■ Task description
Somewhere below are a line with "terms $\hat S_\alpha$, their" and a later line with "coefficient so that". Output exactly those lines and all lines between them.

[Items from a data source]
# # # #

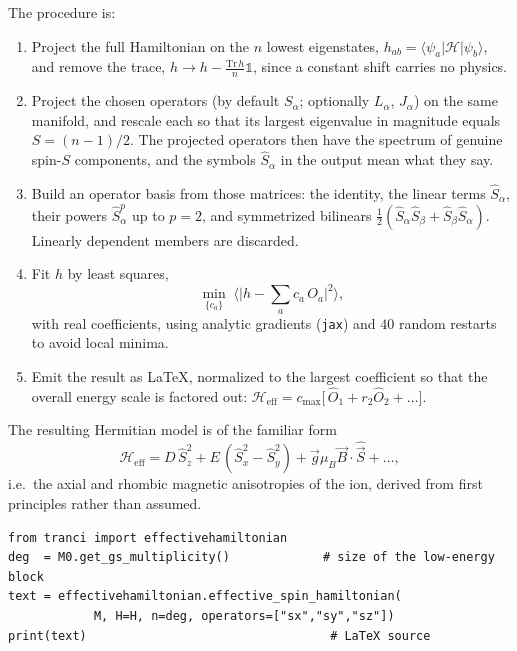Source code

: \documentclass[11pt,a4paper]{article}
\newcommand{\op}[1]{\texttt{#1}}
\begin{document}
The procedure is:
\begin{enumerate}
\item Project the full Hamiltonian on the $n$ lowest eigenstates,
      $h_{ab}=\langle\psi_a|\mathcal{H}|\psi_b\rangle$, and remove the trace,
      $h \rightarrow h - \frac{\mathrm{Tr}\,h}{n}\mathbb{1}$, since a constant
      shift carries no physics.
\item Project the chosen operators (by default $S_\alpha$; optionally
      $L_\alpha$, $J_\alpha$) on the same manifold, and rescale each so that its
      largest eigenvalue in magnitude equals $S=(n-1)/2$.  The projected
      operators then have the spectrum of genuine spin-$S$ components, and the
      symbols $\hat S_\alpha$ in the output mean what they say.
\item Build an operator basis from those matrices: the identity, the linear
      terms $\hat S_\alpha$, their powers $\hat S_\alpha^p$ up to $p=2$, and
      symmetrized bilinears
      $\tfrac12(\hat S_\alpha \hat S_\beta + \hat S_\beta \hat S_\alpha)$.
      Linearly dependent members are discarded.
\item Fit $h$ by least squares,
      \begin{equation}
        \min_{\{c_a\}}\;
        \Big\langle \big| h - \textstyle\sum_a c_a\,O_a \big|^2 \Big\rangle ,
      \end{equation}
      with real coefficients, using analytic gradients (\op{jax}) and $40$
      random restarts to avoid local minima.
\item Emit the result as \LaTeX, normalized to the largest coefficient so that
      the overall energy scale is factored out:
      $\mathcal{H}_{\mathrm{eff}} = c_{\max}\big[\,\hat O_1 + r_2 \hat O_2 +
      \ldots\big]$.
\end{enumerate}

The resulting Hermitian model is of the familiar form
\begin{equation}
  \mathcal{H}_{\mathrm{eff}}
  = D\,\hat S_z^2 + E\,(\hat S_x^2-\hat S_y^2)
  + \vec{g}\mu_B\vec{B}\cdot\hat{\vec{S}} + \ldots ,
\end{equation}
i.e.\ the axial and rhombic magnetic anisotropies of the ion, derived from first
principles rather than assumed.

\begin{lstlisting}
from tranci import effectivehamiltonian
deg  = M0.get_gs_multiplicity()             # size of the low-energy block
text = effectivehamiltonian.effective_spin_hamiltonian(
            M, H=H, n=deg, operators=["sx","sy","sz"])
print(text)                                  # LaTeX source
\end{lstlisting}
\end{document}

# # # #

■ Reply to the exercise
      terms $\hat S_\alpha$, their powers $\hat S_\alpha^p$ up to $p=2$, and
      symmetrized bilinears
      $\tfrac12(\hat S_\alpha \hat S_\beta + \hat S_\beta \hat S_\alpha)$.
      Linearly dependent members are discarded.
\item Fit $h$ by least squares,
      \begin{equation}
        \min_{\{c_a\}}\;
        \Big\langle \big| h - \textstyle\sum_a c_a\,O_a \big|^2 \Big\rangle ,
      \end{equation}
      with real coefficients, using analytic gradients (\op{jax}) and $40$
      random restarts to avoid local minima.
\item Emit the result as \LaTeX, normalized to the largest coefficient so that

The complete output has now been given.